In nutshell, Schema evolution permits us to update the schema used to write new data while maintaining backward compatibility with the schemas of our old data. To make schema evolution support in Hive, actual data files need to be modified or rewritten. As an example, if we want to handle schema changes/evolution in Hive ORC tables like column deletions occurring at source database, which is MySQL by leveraging Flume to import data, here are few major steps we need to follow:
- Taking backup of old schema file.
- Move the New AVSC Schema File to HDFS.
- Create AVRO table with new location set and scheme location set.
- Verify the data in AVRO after Schema changes in MySQL.
- Take a Backup of the current ORC table and Drop the Original ORC table.
- Create ORC table with a new location set
- Insert the data into the ORC table and eventually verify the ORC table after the schema changes.
- Then, continue the incremental loads from the next day onwards with the new target directory which was created after the schema changes.
But, Apache Iceberg schema updates are metadata changes only and because of that, no data files need to be rewritten to perform the update.
Using unique IDs, Iceberg tracks each column in a table. While we add a new column, a new ID would assign to it to avoid any existing data usage by mistake.
Following schema, evolution changes are currently supporting by Apache Iceberg:
- Add – add a new column to the table or to a nested struct.
- Drop – remove an existing column from the table or a nested struct.
- Rename – rename an existing column or field in a nested struct.
- Update – widen the type of a column, struct field, map key, map value, or list element.
- Reorder – change the order of columns or fields in a nested struct.
To ensure schema evolution changes are unfettered and free of side-effects as well as without rewriting files, Apache Iceberg never read existing values from another column while adding a new column. Similarly for dropping or updating a column or field, Iceberg does not change the values in any other column.
In Apache, Hive partitioning can be done by dividing a table into related groups based on the values of a particular column like date, city, country, etc. Partitioning reduces the query response time in Apache Hive as data is stored in horizontal slices. In Hive partitioning, partitions are explicit and appear as a column and must be given partition values. Due to this approach, Hive having several issues like not being able to validate partition values is so fully dependent on the writer to produce the correct value, 100% dependent on the user to write queries correctly, Working queries are tightly coupled with the table’s partitioning scheme, so partitioning configuration cannot be changed without breaking queries, etc.
Apache Iceberg introduces the concept of hidden partitioning where the reading of unnecessary partitions can be avoided automatically.

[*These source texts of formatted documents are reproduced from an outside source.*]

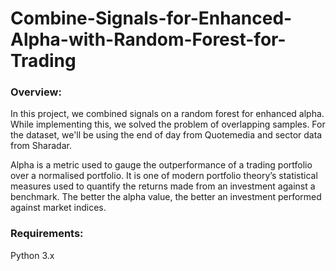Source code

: # Combine-Signals-for-Enhanced-Alpha-with-Random-Forest-for-Trading

### Overview:
In this project, we combined signals on a random forest for enhanced alpha. While implementing this, we solved the problem of overlapping samples. For the dataset, we'll be using the end of day from Quotemedia and sector data from Sharadar.

Alpha is a metric used to gauge the outperformance of a trading portfolio over a normalised portfolio. It is one of modern portfolio theory’s statistical measures used to quantify the returns made from an investment against a benchmark. The better the alpha value, the better an investment performed against market indices.

### Requirements:
Python 3.x
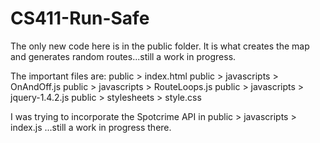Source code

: # CS411-Run-Safe

The only new code here is in the public folder. It is what creates the  map and generates random routes...still a work in progress.


The important files are:
  public > index.html
  public > javascripts > OnAndOff.js
  public > javascripts > RouteLoops.js
  public > javascripts > jquery-1.4.2.js
  public > stylesheets > style.css
 
I was trying to incorporate the Spotcrime API in public > javascripts > index.js ...still a work in progress there.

Data consumers that fire the queries don’t need to know how the table is partitioned and add extra filters to their queries. Iceberg partition layouts can evolve as needed. Iceberg can hide partitioning because it does not require user-maintained partition columns. Iceberg produces partition values by taking a column value and optionally transforming it.
Apache Iceberg is used in production where a single table can contain tens of petabytes of data and can read these huge tables without leveraging distributed SQL engine. It was developed for gigantic tables. By using a set of Java API that Iceberg produces, we can manage table metadata, like schema, partition spec, metadata, and data files that store table data.